Supplemental Digital Content 3, Appendix 2, Figure A.2, http://links.lww.com/AA/D256, shows the distribution of O:E ratios by hospital and reporting year; the bimodal distribution in Figure 1 is only present in 1 hospital. The hospital-level distributions varied, with some centered below an O:E ratio of 1.0 and some centered above an O:E ratio of 1.0. Supplemental Digital Content 3, Appendix 2, Figures A.3 and A.4, http://links.lww.com/AA/D256, presents sensitivity analyses in the hospital with a bimodal distribution (which is the largest hospital and provided additional information on staff type, not available from the others). Supplemental Digital Content 3, Appendix 2, Figure A.2, http://links.lww.com/AA/D256 shows that this hospital’s score distributions were bimodal for both staff anesthesiologists and CRNAs, while score distributions for anesthesiology fellows, who anecdotally are assigned to longer, more complex cases, had O:E ratios predominantly >1.0. Supplemental Digital Content 3, Appendix 2, Figure A.3, http://links.lww.com/AA/D256 shows the distribution of provider-level O:E ratios in hospital 1, stratified by the percent of their cases that were inpatient surgeries (the median is 76% inpatient). Providers who had the lowest percent inpatient (60% or lower) had a wide, flat distribution of O:E ratios spread predominantly between 0.25 and 1.75. Providers near the median percent inpatient (61%–80% inpatient) had O:E ratios primarily <1.0, with a long tail >1.0. Providers who nearly always worked on inpatient surgeries (over 80% inpatient) had O:E ratios primarily >1.0, with a long tail <1.0.
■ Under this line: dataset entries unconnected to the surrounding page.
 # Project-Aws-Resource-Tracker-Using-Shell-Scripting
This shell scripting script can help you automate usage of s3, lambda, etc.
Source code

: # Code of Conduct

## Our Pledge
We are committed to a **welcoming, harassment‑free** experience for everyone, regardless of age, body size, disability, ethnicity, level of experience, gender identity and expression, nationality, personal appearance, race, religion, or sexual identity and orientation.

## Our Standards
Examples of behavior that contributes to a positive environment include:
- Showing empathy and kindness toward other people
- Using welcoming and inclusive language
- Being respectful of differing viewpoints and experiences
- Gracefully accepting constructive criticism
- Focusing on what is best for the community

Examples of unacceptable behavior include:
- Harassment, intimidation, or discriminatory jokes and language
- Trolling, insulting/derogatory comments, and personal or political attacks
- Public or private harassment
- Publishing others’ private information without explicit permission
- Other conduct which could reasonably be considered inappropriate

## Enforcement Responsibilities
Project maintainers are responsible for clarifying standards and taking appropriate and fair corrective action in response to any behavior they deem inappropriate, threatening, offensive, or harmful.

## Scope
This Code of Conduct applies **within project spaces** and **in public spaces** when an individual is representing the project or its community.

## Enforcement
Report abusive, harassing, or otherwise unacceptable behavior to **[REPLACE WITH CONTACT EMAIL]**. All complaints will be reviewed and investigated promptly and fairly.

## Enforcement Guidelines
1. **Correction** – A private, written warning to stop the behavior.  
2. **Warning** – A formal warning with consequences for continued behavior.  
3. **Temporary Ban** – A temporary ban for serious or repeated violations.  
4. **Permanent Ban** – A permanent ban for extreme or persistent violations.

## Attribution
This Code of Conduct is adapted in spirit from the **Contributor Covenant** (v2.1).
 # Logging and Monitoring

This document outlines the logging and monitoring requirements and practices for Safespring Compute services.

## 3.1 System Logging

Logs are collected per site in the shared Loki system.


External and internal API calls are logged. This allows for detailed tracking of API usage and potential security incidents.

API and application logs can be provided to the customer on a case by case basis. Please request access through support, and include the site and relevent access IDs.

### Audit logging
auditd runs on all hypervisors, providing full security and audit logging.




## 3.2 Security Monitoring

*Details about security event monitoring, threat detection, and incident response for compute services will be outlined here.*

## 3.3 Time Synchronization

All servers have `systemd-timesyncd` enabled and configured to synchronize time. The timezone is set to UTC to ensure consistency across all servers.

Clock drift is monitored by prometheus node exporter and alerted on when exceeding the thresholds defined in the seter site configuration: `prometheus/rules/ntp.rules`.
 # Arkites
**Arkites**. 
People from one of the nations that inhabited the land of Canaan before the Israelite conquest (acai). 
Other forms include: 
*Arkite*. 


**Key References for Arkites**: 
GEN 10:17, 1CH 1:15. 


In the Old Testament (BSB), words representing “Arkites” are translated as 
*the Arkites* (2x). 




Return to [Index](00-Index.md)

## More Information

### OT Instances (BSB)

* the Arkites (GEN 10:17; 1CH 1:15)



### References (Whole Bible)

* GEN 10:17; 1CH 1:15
Measure Reliability and Validity
Table 4 shows the signal-to-noise reliability testing results for the risk-adjusted measure scores in 2017. The mean signal-to-noise ratio among all clinicians was 0.87. When stratified by denominator size, clinicians with 1–30 cases during the measurement period (12% of the clinician sample) had a median signal-to-noise ratio of 0.41, while clinicians with >30 cases had a median signal-to-noise ratio of 0.96. The median number of surgical cases per clinician during the measurement year was 288, and the reliability results were similar in 2016.
Table 4. -
Distribution of Reliability Coefficients for Risk-Adjusted Hypotension Measure (O:E Ratio) in 2017, by Number of Denominator Anesthesia Cases
||Signal-to-noise reliability ratio
||Clinician subgroups, by number of cases
|Clinicians with 1–30 cases
||Clinicians with >30 cases
|No. of clinicians
Abbreviation: O:E ratio, observed to expected ratio.
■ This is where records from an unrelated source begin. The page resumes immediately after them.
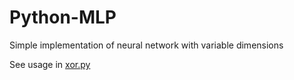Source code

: # Python-MLP
Simple implementation of neural network with variable dimensions

See usage in [xor.py](xor.py)
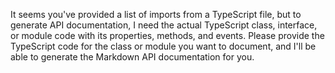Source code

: It seems you've provided a list of imports from a TypeScript file, but to generate API documentation, I need the actual TypeScript class, interface, or module code with its properties, methods, and events. Please provide the TypeScript code for the class or module you want to document, and I'll be able to generate the Markdown API documentation for you.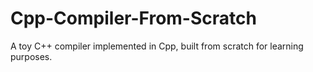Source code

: # Cpp-Compiler-From-Scratch
A toy C++ compiler implemented in Cpp, built from scratch for learning purposes.

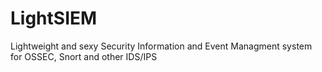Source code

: # LightSIEM
Lightweight and sexy Security Information and Event Managment system for OSSEC, Snort and other IDS/IPS
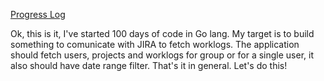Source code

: [Progress Log](https://github.com/dropski/100-days-of-golang/blob/master/Log.md)

Ok, this is it, I've started 100 days of code in Go lang. My target is to build something to comunicate with JIRA to fetch worklogs. The application should fetch users, projects and worklogs for group or for a single user, it also should have date range filter. That's it in general. Let's do this!
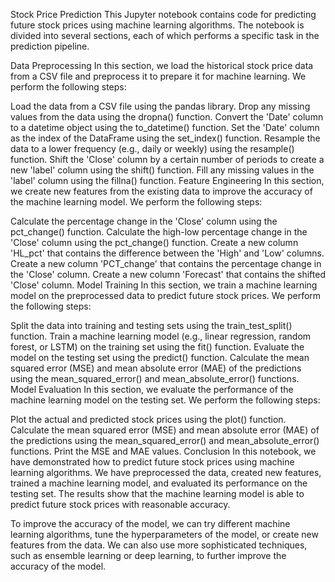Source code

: Stock Price Prediction
This Jupyter notebook contains code for predicting future stock prices using machine learning algorithms. The notebook is divided into several sections, each of which performs a specific task in the prediction pipeline.

Data Preprocessing
In this section, we load the historical stock price data from a CSV file and preprocess it to prepare it for machine learning. We perform the following steps:

Load the data from a CSV file using the pandas library.
Drop any missing values from the data using the dropna() function.
Convert the 'Date' column to a datetime object using the to_datetime() function.
Set the 'Date' column as the index of the DataFrame using the set_index() function.
Resample the data to a lower frequency (e.g., daily or weekly) using the resample() function.
Shift the 'Close' column by a certain number of periods to create a new 'label' column using the shift() function.
Fill any missing values in the 'label' column using the fillna() function.
Feature Engineering
In this section, we create new features from the existing data to improve the accuracy of the machine learning model. We perform the following steps:

Calculate the percentage change in the 'Close' column using the pct_change() function.
Calculate the high-low percentage change in the 'Close' column using the pct_change() function.
Create a new column 'HL_pct' that contains the difference between the 'High' and 'Low' columns.
Create a new column 'PCT_change' that contains the percentage change in the 'Close' column.
Create a new column 'Forecast' that contains the shifted 'Close' column.
Model Training
In this section, we train a machine learning model on the preprocessed data to predict future stock prices. We perform the following steps:

Split the data into training and testing sets using the train_test_split() function.
Train a machine learning model (e.g., linear regression, random forest, or LSTM) on the training set using the fit() function.
Evaluate the model on the testing set using the predict() function.
Calculate the mean squared error (MSE) and mean absolute error (MAE) of the predictions using the mean_squared_error() and mean_absolute_error() functions.
Model Evaluation
In this section, we evaluate the performance of the machine learning model on the testing set. We perform the following steps:

Plot the actual and predicted stock prices using the plot() function.
Calculate the mean squared error (MSE) and mean absolute error (MAE) of the predictions using the mean_squared_error() and mean_absolute_error() functions.
Print the MSE and MAE values.
Conclusion
In this notebook, we have demonstrated how to predict future stock prices using machine learning algorithms. We have preprocessed the data, created new features, trained a machine learning model, and evaluated its performance on the testing set. The results show that the machine learning model is able to predict future stock prices with reasonable accuracy.

To improve the accuracy of the model, we can try different machine learning algorithms, tune the hyperparameters of the model, or create new features from the data. We can also use more sophisticated techniques, such as ensemble learning or deep learning, to further improve the accuracy of the model.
Figure 2 shows that incidence rates of AKI and in-patient mortality were highest among patients whose anesthesia providers had significantly more cases of hypotension than expected over the 12-month period.
We conducted a sensitivity analysis in 1 health system to understand how the measure would change if cases were only attributed to providers signed in for at least 80% of the case. The median clinician-level denominator size decreased by over 250 cases in the year (about 65%), and the median surgery length of the remaining cases was around 70 minutes shorter than in the original sample because clinicians are less likely to be in signed in for 80% of a long operation than a short one. The unadjusted percent of cases with intraoperative hypotension was approximately 8% lower under this restricted attribution approach compared to the original attribution approach (27% vs 35% in 2016 and 24% vs 32% in 2017), suggesting that higher-risk cases were not included under the stricter attribution rule.
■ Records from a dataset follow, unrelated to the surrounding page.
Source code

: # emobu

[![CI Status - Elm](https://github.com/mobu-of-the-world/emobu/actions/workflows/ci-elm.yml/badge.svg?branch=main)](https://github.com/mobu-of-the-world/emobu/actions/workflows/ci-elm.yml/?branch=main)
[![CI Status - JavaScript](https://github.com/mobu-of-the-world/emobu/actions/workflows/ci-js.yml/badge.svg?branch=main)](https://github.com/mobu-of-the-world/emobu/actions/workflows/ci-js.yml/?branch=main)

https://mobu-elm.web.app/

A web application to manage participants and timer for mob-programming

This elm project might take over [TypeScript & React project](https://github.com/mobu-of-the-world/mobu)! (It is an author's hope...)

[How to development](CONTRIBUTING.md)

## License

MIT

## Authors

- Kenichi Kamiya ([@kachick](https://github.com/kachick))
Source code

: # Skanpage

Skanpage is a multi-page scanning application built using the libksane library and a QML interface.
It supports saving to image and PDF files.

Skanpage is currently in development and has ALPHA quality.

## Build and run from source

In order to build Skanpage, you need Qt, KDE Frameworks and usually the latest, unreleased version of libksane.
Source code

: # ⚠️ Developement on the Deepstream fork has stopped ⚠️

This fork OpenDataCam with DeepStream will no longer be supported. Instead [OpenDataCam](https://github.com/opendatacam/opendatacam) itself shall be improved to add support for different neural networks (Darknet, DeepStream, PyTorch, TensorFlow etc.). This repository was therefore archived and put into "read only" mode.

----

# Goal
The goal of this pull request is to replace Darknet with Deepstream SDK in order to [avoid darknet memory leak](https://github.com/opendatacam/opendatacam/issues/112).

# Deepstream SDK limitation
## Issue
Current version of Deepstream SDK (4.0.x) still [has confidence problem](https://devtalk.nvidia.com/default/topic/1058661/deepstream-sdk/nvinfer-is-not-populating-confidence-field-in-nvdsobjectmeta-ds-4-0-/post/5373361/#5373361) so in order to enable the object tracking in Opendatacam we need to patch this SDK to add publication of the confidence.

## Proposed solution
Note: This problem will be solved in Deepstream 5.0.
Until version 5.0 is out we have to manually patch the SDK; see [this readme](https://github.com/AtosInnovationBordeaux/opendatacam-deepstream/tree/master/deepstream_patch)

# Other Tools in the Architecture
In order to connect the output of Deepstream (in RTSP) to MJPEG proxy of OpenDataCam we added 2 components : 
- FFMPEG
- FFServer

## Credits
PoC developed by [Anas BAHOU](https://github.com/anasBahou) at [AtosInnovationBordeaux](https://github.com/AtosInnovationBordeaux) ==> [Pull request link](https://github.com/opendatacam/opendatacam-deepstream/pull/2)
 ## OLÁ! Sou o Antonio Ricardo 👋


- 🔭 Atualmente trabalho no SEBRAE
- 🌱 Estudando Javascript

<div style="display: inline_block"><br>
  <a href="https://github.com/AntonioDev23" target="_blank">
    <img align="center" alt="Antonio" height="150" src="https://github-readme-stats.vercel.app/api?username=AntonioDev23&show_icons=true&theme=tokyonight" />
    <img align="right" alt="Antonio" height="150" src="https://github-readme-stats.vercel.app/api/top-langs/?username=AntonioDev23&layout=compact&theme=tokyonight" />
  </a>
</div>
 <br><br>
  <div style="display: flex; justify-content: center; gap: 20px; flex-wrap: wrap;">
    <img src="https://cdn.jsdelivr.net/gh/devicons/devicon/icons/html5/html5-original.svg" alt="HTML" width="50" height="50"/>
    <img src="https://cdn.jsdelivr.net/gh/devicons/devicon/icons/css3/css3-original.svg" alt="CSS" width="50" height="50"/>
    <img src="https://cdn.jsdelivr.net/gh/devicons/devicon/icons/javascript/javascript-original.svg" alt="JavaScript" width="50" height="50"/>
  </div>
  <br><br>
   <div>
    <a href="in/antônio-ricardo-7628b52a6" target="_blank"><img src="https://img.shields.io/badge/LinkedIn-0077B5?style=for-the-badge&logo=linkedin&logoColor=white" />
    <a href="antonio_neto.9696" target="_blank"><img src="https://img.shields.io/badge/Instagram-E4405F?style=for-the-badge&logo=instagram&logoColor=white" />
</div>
Risk-adjusted intraoperative hypotension may help anesthesia providers to assess hemodynamic control in patients having nonemergent, noncardiac surgery. The simple risk adjustment we propose improves on previous unadjusted measures.19 Across 5 hospitals, there was substantial variation in the clinician-level measure scores, and a third of anesthesia providers in this analysis had significantly more cases with hypotension than predicted. The results suggest that there may be room for improvement via patient safety initiatives. Because the measure is new, there are not yet benchmarks for the score; broader use in diverse settings could guide future benchmarks overall, and for specific subpopulations of providers or patients.
The measure had sound scientific properties including high signal-to-noise reliability, indicating that the difference between clinicians’ scores was to some extent driven by differences in performance rather than statistical noise. However, reliability was low in the small group of anesthesia providers with 30 or fewer cases in the calendar year; consequently, the measure should not be used by clinicians with so few cases per year. Our analysis also suggests that the measure has predictive validity. High risk-adjusted measure scores (indicating more cases of hypotension than predicted) were associated with increased AKI and in-hospital mortality which is consistent with observational analyses.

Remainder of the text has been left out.